►
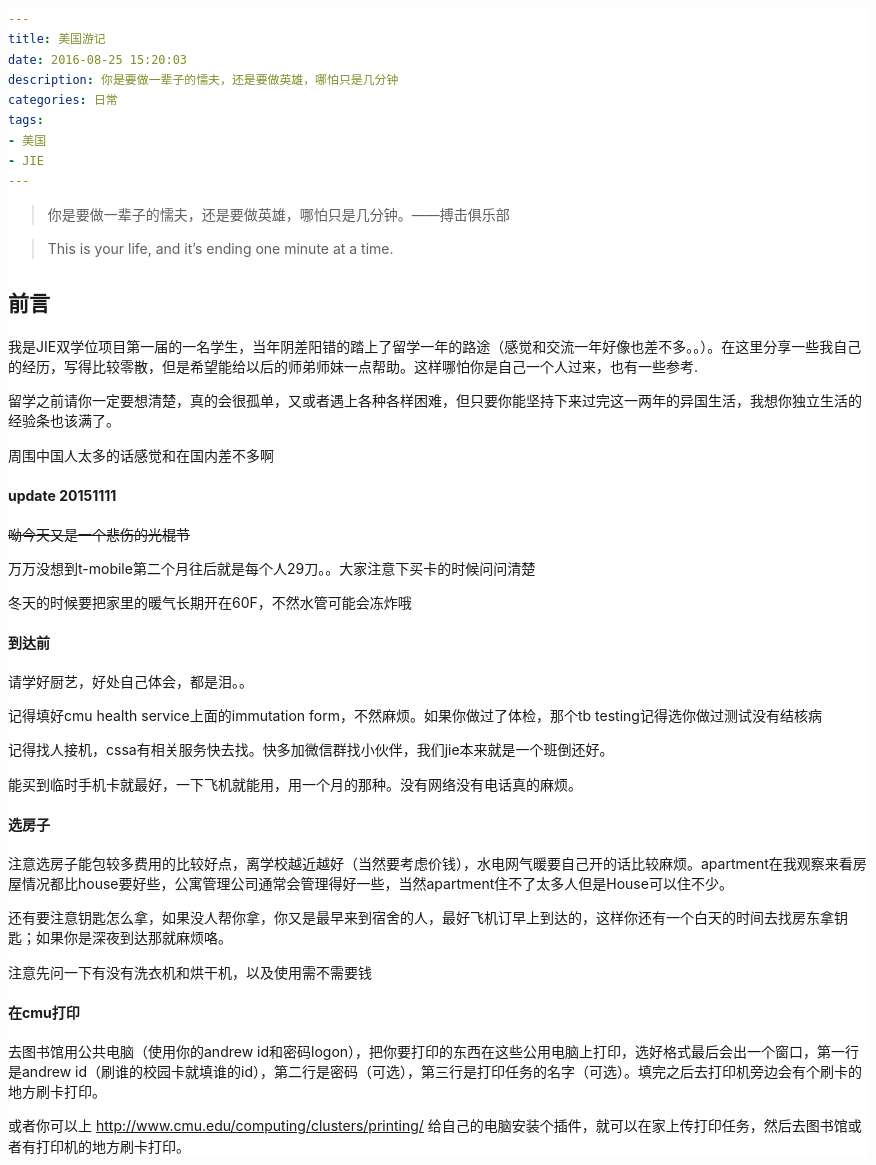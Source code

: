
 ```yaml
---
title: 美国游记
date: 2016-08-25 15:20:03
description: 你是要做一辈子的懦夫，还是要做英雄，哪怕只是几分钟
categories: 日常
tags:
- 美国 
- JIE
---
```


>你是要做一辈子的懦夫，还是要做英雄，哪怕只是几分钟。——搏击俱乐部

>This is your life, and it’s ending one minute at a time. 

## 前言

我是JIE双学位项目第一届的一名学生，当年阴差阳错的踏上了留学一年的路途（感觉和交流一年好像也差不多。。）。在这里分享一些我自己的经历，写得比较零散，但是希望能给以后的师弟师妹一点帮助。这样哪怕你是自己一个人过来，也有一些参考.

留学之前请你一定要想清楚，真的会很孤单，又或者遇上各种各样困难，但只要你能坚持下来过完这一两年的异国生活，我想你独立生活的经验条也该满了。

周围中国人太多的话感觉和在国内差不多啊

#### update 20151111

~~呦今天又是一个悲伤的光棍节~~

万万没想到t-mobile第二个月往后就是每个人29刀。。大家注意下买卡的时候问问清楚

冬天的时候要把家里的暖气长期开在60F，不然水管可能会冻炸哦

#### 到达前

请学好厨艺，好处自己体会，都是泪。。

记得填好cmu health service上面的immutation form，不然麻烦。如果你做过了体检，那个tb testing记得选你做过测试没有结核病

记得找人接机，cssa有相关服务快去找。快多加微信群找小伙伴，我们jie本来就是一个班倒还好。

能买到临时手机卡就最好，一下飞机就能用，用一个月的那种。没有网络没有电话真的麻烦。

#### 选房子

注意选房子能包较多费用的比较好点，离学校越近越好（当然要考虑价钱），水电网气暖要自己开的话比较麻烦。apartment在我观察来看房屋情况都比house要好些，公寓管理公司通常会管理得好一些，当然apartment住不了太多人但是House可以住不少。

还有要注意钥匙怎么拿，如果没人帮你拿，你又是最早来到宿舍的人，最好飞机订早上到达的，这样你还有一个白天的时间去找房东拿钥匙；如果你是深夜到达那就麻烦咯。

注意先问一下有没有洗衣机和烘干机，以及使用需不需要钱

#### 在cmu打印

去图书馆用公共电脑（使用你的andrew id和密码logon），把你要打印的东西在这些公用电脑上打印，选好格式最后会出一个窗口，第一行是andrew id（刷谁的校园卡就填谁的id），第二行是密码（可选），第三行是打印任务的名字（可选）。填完之后去打印机旁边会有个刷卡的地方刷卡打印。

或者你可以上 <http://www.cmu.edu/computing/clusters/printing/> 给自己的电脑安装个插件，就可以在家上传打印任务，然后去图书馆或者有打印机的地方刷卡打印。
◄
## What is required
Exactly as they appear, print the lines from the one holding "#### 在cmu打印" through the final line of the entries, and no others.

## Written answer
#### 在cmu打印

去图书馆用公共电脑（使用你的andrew id和密码logon），把你要打印的东西在这些公用电脑上打印，选好格式最后会出一个窗口，第一行是andrew id（刷谁的校园卡就填谁的id），第二行是密码（可选），第三行是打印任务的名字（可选）。填完之后去打印机旁边会有个刷卡的地方刷卡打印。

或者你可以上 <http://www.cmu.edu/computing/clusters/printing/> 给自己的电脑安装个插件，就可以在家上传打印任务，然后去图书馆或者有打印机的地方刷卡打印。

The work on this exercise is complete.